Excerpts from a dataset
┌──
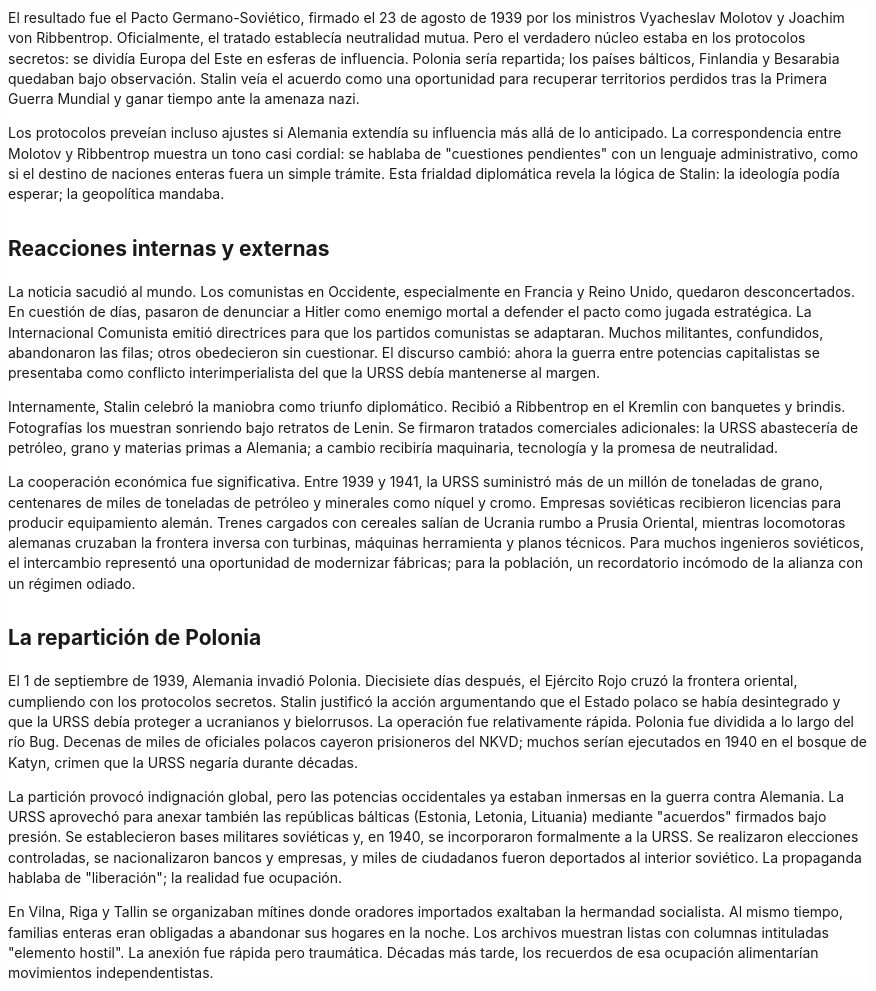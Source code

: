 El resultado fue el Pacto Germano-Soviético, firmado el 23 de agosto de 1939 por los ministros Vyacheslav Molotov y Joachim von Ribbentrop. Oficialmente, el tratado establecía neutralidad mutua. Pero el verdadero núcleo estaba en los protocolos secretos: se dividía Europa del Este en esferas de influencia. Polonia sería repartida; los países bálticos, Finlandia y Besarabia quedaban bajo observación. Stalin veía el acuerdo como una oportunidad para recuperar territorios perdidos tras la Primera Guerra Mundial y ganar tiempo ante la amenaza nazi.

Los protocolos preveían incluso ajustes si Alemania extendía su influencia más allá de lo anticipado. La correspondencia entre Molotov y Ribbentrop muestra un tono casi cordial: se hablaba de "cuestiones pendientes" con un lenguaje administrativo, como si el destino de naciones enteras fuera un simple trámite. Esta frialdad diplomática revela la lógica de Stalin: la ideología podía esperar; la geopolítica mandaba.

## Reacciones internas y externas

La noticia sacudió al mundo. Los comunistas en Occidente, especialmente en Francia y Reino Unido, quedaron desconcertados. En cuestión de días, pasaron de denunciar a Hitler como enemigo mortal a defender el pacto como jugada estratégica. La Internacional Comunista emitió directrices para que los partidos comunistas se adaptaran. Muchos militantes, confundidos, abandonaron las filas; otros obedecieron sin cuestionar. El discurso cambió: ahora la guerra entre potencias capitalistas se presentaba como conflicto interimperialista del que la URSS debía mantenerse al margen.

Internamente, Stalin celebró la maniobra como triunfo diplomático. Recibió a Ribbentrop en el Kremlin con banquetes y brindis. Fotografías los muestran sonriendo bajo retratos de Lenin. Se firmaron tratados comerciales adicionales: la URSS abastecería de petróleo, grano y materias primas a Alemania; a cambio recibiría maquinaria, tecnología y la promesa de neutralidad.

La cooperación económica fue significativa. Entre 1939 y 1941, la URSS suministró más de un millón de toneladas de grano, centenares de miles de toneladas de petróleo y minerales como níquel y cromo. Empresas soviéticas recibieron licencias para producir equipamiento alemán. Trenes cargados con cereales salían de Ucrania rumbo a Prusia Oriental, mientras locomotoras alemanas cruzaban la frontera inversa con turbinas, máquinas herramienta y planos técnicos. Para muchos ingenieros soviéticos, el intercambio representó una oportunidad de modernizar fábricas; para la población, un recordatorio incómodo de la alianza con un régimen odiado.

## La repartición de Polonia

El 1 de septiembre de 1939, Alemania invadió Polonia. Diecisiete días después, el Ejército Rojo cruzó la frontera oriental, cumpliendo con los protocolos secretos. Stalin justificó la acción argumentando que el Estado polaco se había desintegrado y que la URSS debía proteger a ucranianos y bielorrusos. La operación fue relativamente rápida. Polonia fue dividida a lo largo del río Bug. Decenas de miles de oficiales polacos cayeron prisioneros del NKVD; muchos serían ejecutados en 1940 en el bosque de Katyn, crimen que la URSS negaría durante décadas.

La partición provocó indignación global, pero las potencias occidentales ya estaban inmersas en la guerra contra Alemania. La URSS aprovechó para anexar también las repúblicas bálticas (Estonia, Letonia, Lituania) mediante "acuerdos" firmados bajo presión. Se establecieron bases militares soviéticas y, en 1940, se incorporaron formalmente a la URSS. Se realizaron elecciones controladas, se nacionalizaron bancos y empresas, y miles de ciudadanos fueron deportados al interior soviético. La propaganda hablaba de "liberación"; la realidad fue ocupación.

En Vilna, Riga y Tallin se organizaban mítines donde oradores importados exaltaban la hermandad socialista. Al mismo tiempo, familias enteras eran obligadas a abandonar sus hogares en la noche. Los archivos muestran listas con columnas intituladas "elemento hostil". La anexión fue rápida pero traumática. Décadas más tarde, los recuerdos de esa ocupación alimentarían movimientos independentistas.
└──
» Exercise instructions
Find all lines holding the word "muestran" in the records above and copy them.

» Task answer
Internamente, Stalin celebró la maniobra como triunfo diplomático. Recibió a Ribbentrop en el Kremlin con banquetes y brindis. Fotografías los muestran sonriendo bajo retratos de Lenin. Se firmaron tratados comerciales adicionales: la URSS abastecería de petróleo, grano y materias primas a Alemania; a cambio recibiría maquinaria, tecnología y la promesa de neutralidad.
En Vilna, Riga y Tallin se organizaban mítines donde oradores importados exaltaban la hermandad socialista. Al mismo tiempo, familias enteras eran obligadas a abandonar sus hogares en la noche. Los archivos muestran listas con columnas intituladas "elemento hostil". La anexión fue rápida pero traumática. Décadas más tarde, los recuerdos de esa ocupación alimentarían movimientos independentistas.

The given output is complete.